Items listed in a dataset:
=== Begin Enclosure ===

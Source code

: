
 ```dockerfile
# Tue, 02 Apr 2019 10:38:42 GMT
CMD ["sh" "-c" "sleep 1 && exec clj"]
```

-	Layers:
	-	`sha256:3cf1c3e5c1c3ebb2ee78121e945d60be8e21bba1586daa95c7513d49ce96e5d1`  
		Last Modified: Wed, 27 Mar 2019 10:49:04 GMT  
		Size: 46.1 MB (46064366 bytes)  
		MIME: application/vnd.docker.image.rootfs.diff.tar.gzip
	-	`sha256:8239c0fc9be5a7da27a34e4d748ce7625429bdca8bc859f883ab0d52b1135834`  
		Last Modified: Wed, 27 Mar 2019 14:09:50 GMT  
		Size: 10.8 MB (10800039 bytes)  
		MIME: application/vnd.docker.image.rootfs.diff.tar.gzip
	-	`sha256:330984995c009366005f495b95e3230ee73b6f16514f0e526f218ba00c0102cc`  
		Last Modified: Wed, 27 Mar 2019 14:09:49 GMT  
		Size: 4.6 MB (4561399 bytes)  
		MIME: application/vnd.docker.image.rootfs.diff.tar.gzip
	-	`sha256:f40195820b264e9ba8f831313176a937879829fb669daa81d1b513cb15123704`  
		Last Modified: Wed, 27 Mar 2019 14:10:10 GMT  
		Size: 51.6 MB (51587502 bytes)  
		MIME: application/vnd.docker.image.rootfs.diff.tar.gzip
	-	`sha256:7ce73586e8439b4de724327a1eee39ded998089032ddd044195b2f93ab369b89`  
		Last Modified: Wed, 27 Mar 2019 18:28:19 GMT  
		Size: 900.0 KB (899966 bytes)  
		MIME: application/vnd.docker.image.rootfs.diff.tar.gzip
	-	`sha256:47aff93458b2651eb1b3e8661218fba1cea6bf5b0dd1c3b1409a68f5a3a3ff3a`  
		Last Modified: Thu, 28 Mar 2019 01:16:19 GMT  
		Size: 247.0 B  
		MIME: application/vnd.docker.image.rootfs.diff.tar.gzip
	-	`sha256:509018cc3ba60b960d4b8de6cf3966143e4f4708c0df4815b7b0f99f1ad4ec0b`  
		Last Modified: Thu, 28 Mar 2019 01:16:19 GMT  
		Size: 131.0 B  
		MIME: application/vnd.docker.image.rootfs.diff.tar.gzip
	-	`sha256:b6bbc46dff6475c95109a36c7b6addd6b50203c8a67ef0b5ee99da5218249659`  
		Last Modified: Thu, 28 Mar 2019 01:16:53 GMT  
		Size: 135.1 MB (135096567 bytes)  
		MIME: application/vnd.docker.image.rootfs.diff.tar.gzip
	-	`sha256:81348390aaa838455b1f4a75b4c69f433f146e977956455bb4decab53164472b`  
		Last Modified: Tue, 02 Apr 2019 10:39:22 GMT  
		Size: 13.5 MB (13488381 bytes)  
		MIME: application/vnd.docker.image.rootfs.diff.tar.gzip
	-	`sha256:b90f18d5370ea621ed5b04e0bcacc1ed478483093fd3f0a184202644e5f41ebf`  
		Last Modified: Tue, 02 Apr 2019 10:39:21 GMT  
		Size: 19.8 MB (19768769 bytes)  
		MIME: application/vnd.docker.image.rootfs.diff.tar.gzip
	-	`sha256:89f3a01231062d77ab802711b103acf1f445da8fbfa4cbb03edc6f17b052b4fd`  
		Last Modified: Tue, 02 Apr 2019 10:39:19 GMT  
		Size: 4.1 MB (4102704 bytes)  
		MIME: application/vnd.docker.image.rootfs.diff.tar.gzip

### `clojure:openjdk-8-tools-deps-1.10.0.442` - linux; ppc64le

=== End Enclosure ===

DIRECTIONS →
Copy every line from the records that holds the string "bytes".

ANSWER AREA →
		Size: 46.1 MB (46064366 bytes)  
		Size: 10.8 MB (10800039 bytes)  
		Size: 4.6 MB (4561399 bytes)  
		Size: 51.6 MB (51587502 bytes)  
		Size: 900.0 KB (899966 bytes)  
		Size: 135.1 MB (135096567 bytes)  
		Size: 13.5 MB (13488381 bytes)  
		Size: 19.8 MB (19768769 bytes)  
		Size: 4.1 MB (4102704 bytes)  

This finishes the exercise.